= Developer Certificate of Origin =

Submission process for Linux Kernel programs

The Developer Certificate of Origin (DCO) is a statement that a software developer affirms when modifying the code of free and open-source software. Software distributed with a free and open-source license typically contains contributions from multiple intellectual property rights holders. Each contributor retains the copyright to their work while agreeing to license their modification to others under the terms of the original software license. The Developer Certificate of Origin is an attestation by the contributor that they are, or have been authorized by, the intellectual property rights holder to contribute the modification publicly.

The Developer Certificate of Origin was introduced in 2004 by the Linux Foundation as part of the submission process for software used in the Linux kernel after the SCO–Linux disputes. A DCO identifies the person who claims to hold legal liability for specific lines of code, which could assign liability in legal litigation and may deter someone from submitting code likely to cause legal issues.

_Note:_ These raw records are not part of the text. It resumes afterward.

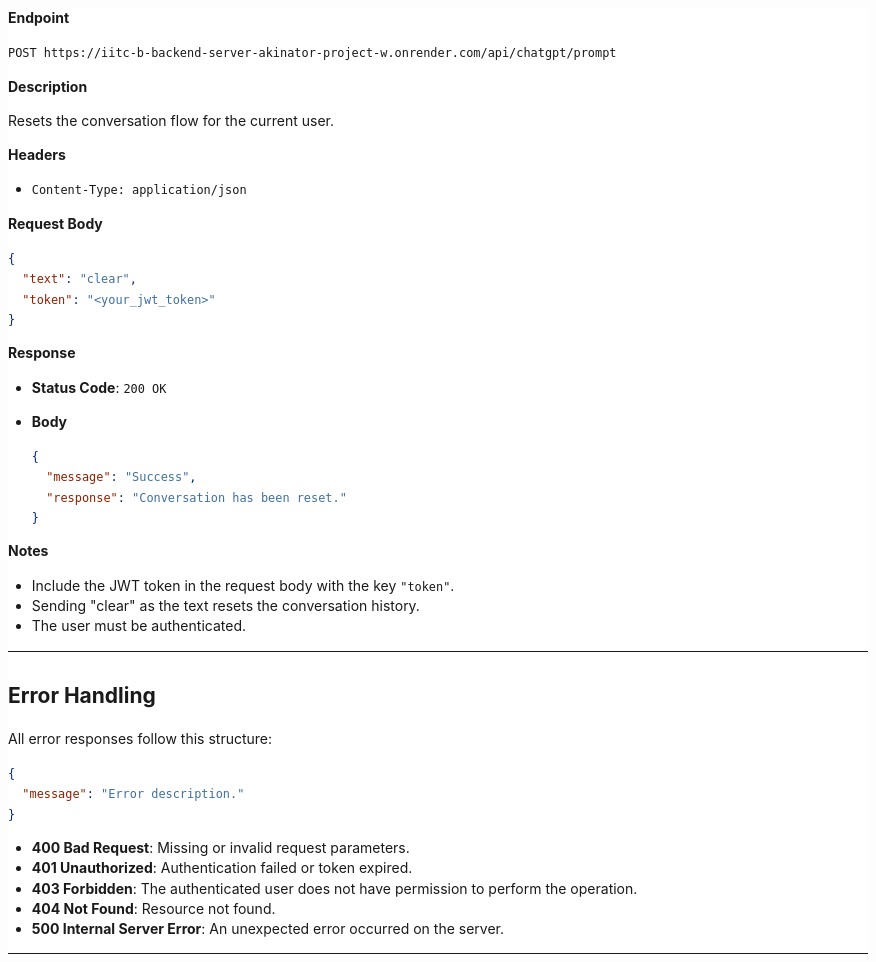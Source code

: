 **Endpoint**

```http
POST https://iitc-b-backend-server-akinator-project-w.onrender.com/api/chatgpt/prompt
```

**Description**

Resets the conversation flow for the current user.

**Headers**

- `Content-Type: application/json`

**Request Body**

```json
{
  "text": "clear",
  "token": "<your_jwt_token>"
}
```

**Response**

- **Status Code**: `200 OK`
- **Body**

  ```json
  {
    "message": "Success",
    "response": "Conversation has been reset."
  }
  ```

**Notes**

- Include the JWT token in the request body with the key `"token"`.
- Sending "clear" as the text resets the conversation history.
- The user must be authenticated.

---

## Error Handling

All error responses follow this structure:

```json
{
  "message": "Error description."
}
```

- **400 Bad Request**: Missing or invalid request parameters.
- **401 Unauthorized**: Authentication failed or token expired.
- **403 Forbidden**: The authenticated user does not have permission to perform the operation.
- **404 Not Found**: Resource not found.
- **500 Internal Server Error**: An unexpected error occurred on the server.

---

The Developer Certificate of Origin differs from a Contributor License Agreement (CLA) in that a CLA is a signed legal contract that typically requires a contributor to assign copyright ownership to a specific entity or to license their contribution to a specific entity with more permissive terms than the free and open source license the software is distributed under. Proponents of the Developer Certificate of Origin contend that it is a lower barrier to contribution compared to a CLA.

For projects using Git version control, the attestation is a footer in the commit message added by using the -s | --signoff command-line option.

Developer Certificate of Origin
Version 1.1

Copyright (C) 2004, 2006 The Linux Foundation and its contributors.
1 Letterman Drive
Suite D4700
San Francisco, CA, 94129

Everyone is permitted to copy and distribute verbatim copies of this
license document, but changing it is not allowed.

Developer's Certificate of Origin 1.1

By making a contribution to this project, I certify that:

(a) The contribution was created in whole or in part by me and I
    have the right to submit it under the open source license
    indicated in the file; or

(b) The contribution is based upon previous work that, to the best
    of my knowledge, is covered under an appropriate open source
    license and I have the right under that license to submit that
    work with modifications, whether created in whole or in part
    by me, under the same open source license (unless I am
    permitted to submit under a different license), as indicated
    in the file; or

(c) The contribution was provided directly to me by some other
    person who certified (a), (b) or (c) and I have not modified
    it.

(d) I understand and agree that this project and the contribution
    are public and that a record of the contribution (including all
    personal information I submit with it, including my sign-off) is
    maintained indefinitely and may be redistributed consistent with
    this project or the open source license(s) involved.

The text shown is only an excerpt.